• WHAT TO PRODUCE: Check every line of the data below for the string "conv", and copy the ones that hold it.

=== PROVIDED DATA ===

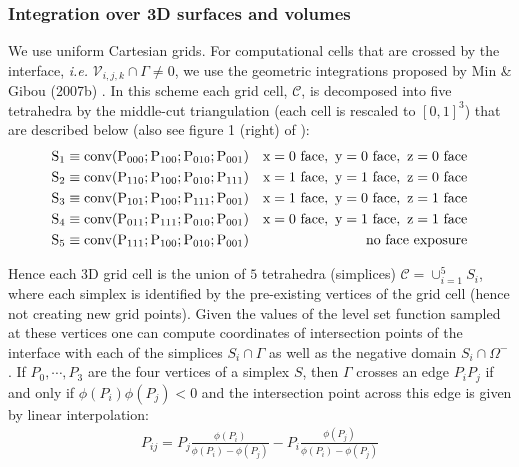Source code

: \documentclass{elsarticle}
\begin{document}
\subsubsection{Integration over 3D surfaces and volumes}
We use uniform Cartesian grids. For computational cells that are crossed by the interface, \textit{i.e.} $\mathcal{V}_{i,j,k}\cap \Gamma \neq 0$, we use the geometric integrations proposed by Min \& Gibou (2007b) \cite{min2007geometric}. In this scheme each grid cell, $\mathcal{C}$, is decomposed into five tetrahedra by the middle-cut triangulation \cite{sallee1984middle} (each cell is rescaled to $[0,1]^3$) that are described below (also see figure 1 (right) of \cite{min2007geometric}):
\begin{align*}
	 & \rm S_1 \equiv conv(P_{000} ; P_{100} ; P_{010} ; P_{001}) & \rm{ x = 0\ face,\ y = 0\ face,\ z = 0\ face} \\
	 & \rm S_2 \equiv conv(P_{110} ; P_{100} ; P_{010} ; P_{111}) & \rm{ x = 1\ face,\ y = 1\ face,\ z = 0\ face} \\
	 & \rm S_3 \equiv conv(P_{101} ; P_{100} ; P_{111} ; P_{001}) & \rm{ x = 1\ face,\ y = 0\ face,\ z = 1\ face} \\
	 & \rm S_4 \equiv conv(P_{011} ; P_{111} ; P_{010} ; P_{001}) & \rm{ x = 0\ face,\ y = 1\ face,\ z = 1\ face} \\
	 & \rm S_5\equiv conv(P_{111} ; P_{100} ; P_{010} ; P_{001})  & \rm{ no\ face\ exposure}
\end{align*}

Hence each 3D grid cell is the union of $5$ tetrahedra (simplices) $\mathcal{C}=\cup_{i=1}^5 S_i$, where each simplex is identified by the pre-existing vertices of the grid cell (hence not creating new grid points). Given the values of the level set function sampled at these vertices one can compute coordinates of intersection points of the interface with each of the simplices $S_i \cap \Gamma $ as well as the negative domain $S_i \cap \Omega^-$. If ${P_0,\cdots, P_3}$ are the four vertices of a simplex $S$, then $\Gamma$ crosses an edge $P_i P_j$ if and only if $\phi(P_i)\phi(P_j)<0$ and the intersection point across this edge is given by linear interpolation:
\begin{align*}
P_{ij}=P_j \frac{\phi(P_i)}{\phi(P_i) - \phi(P_j)} - P_i \frac{\phi(P_j)}{\phi(P_i) - \phi(P_j)}
\end{align*}
\end{document}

===

• SOLUTION:
	 & \rm S_1 \equiv conv(P_{000} ; P_{100} ; P_{010} ; P_{001}) & \rm{ x = 0\ face,\ y = 0\ face,\ z = 0\ face} \\
	 & \rm S_2 \equiv conv(P_{110} ; P_{100} ; P_{010} ; P_{111}) & \rm{ x = 1\ face,\ y = 1\ face,\ z = 0\ face} \\
	 & \rm S_3 \equiv conv(P_{101} ; P_{100} ; P_{111} ; P_{001}) & \rm{ x = 1\ face,\ y = 0\ face,\ z = 1\ face} \\
	 & \rm S_4 \equiv conv(P_{011} ; P_{111} ; P_{010} ; P_{001}) & \rm{ x = 0\ face,\ y = 1\ face,\ z = 1\ face} \\
	 & \rm S_5\equiv conv(P_{111} ; P_{100} ; P_{010} ; P_{001})  & \rm{ no\ face\ exposure}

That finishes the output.